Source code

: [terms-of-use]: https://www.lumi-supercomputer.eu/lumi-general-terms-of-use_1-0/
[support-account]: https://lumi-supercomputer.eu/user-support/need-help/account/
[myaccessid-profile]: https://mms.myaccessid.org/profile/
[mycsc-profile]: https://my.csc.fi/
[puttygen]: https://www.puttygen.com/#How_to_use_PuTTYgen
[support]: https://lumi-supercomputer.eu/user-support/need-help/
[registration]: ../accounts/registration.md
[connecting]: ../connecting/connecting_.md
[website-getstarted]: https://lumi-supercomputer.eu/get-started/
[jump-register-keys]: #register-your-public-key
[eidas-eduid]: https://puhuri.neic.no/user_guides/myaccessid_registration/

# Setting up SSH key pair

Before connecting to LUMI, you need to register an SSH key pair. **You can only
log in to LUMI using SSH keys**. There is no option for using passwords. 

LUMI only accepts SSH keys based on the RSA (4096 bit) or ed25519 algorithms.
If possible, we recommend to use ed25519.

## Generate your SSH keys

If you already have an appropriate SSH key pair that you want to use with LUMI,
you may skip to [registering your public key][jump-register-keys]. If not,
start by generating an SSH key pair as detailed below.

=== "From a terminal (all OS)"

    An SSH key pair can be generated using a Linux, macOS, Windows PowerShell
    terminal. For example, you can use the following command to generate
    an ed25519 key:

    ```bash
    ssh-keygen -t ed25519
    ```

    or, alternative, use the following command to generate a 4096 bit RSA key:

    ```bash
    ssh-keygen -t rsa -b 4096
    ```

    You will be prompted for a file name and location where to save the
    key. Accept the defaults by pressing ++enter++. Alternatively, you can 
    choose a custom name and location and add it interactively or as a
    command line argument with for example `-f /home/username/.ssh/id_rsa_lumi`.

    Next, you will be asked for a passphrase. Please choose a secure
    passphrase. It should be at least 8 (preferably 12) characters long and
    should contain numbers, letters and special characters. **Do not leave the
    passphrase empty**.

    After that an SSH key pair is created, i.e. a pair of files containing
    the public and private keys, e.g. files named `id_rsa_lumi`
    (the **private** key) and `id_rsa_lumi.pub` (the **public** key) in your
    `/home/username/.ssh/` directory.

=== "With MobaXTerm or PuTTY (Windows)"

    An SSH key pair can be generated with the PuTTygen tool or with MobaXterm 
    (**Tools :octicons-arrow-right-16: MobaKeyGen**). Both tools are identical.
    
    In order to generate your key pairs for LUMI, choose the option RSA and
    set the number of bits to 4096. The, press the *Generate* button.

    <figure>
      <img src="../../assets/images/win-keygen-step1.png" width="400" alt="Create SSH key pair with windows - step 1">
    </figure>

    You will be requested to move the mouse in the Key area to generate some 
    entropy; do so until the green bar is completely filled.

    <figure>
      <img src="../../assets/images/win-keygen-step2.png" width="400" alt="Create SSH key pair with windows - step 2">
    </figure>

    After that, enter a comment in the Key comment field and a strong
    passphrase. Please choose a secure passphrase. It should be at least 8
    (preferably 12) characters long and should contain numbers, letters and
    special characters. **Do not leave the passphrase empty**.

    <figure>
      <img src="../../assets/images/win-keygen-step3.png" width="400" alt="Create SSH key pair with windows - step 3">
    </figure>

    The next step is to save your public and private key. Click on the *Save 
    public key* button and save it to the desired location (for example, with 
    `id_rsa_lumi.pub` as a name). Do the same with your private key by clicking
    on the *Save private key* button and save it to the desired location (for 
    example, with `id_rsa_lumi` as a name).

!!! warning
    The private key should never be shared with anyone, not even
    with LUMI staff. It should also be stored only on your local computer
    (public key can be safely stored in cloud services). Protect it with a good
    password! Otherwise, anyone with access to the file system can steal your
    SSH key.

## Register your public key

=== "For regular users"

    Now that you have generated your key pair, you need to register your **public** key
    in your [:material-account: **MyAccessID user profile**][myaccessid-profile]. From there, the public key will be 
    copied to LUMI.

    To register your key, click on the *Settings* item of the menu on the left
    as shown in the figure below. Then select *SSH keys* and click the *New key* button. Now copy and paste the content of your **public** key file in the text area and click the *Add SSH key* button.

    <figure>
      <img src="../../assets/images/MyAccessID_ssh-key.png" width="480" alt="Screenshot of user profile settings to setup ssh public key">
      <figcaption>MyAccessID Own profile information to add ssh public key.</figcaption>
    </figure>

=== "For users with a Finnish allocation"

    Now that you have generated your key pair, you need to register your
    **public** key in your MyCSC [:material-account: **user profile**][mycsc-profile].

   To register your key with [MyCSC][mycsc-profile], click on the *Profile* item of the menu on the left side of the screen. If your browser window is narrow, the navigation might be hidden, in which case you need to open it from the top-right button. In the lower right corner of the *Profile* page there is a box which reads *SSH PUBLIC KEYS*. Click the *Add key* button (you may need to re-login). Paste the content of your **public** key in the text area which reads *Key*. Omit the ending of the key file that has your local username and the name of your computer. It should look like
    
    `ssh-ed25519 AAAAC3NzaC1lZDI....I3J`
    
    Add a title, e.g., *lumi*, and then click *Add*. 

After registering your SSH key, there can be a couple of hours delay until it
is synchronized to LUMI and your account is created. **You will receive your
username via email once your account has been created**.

» The task: Return, exactly as they stand, the lines from the start of the records above through the line with "[connecting]: ../connecting/connecting_.md", both ends included, and no other lines.

» Task solution:
Source code

: [terms-of-use]: https://www.lumi-supercomputer.eu/lumi-general-terms-of-use_1-0/
[support-account]: https://lumi-supercomputer.eu/user-support/need-help/account/
[myaccessid-profile]: https://mms.myaccessid.org/profile/
[mycsc-profile]: https://my.csc.fi/
[puttygen]: https://www.puttygen.com/#How_to_use_PuTTYgen
[support]: https://lumi-supercomputer.eu/user-support/need-help/
[registration]: ../accounts/registration.md
[connecting]: ../connecting/connecting_.md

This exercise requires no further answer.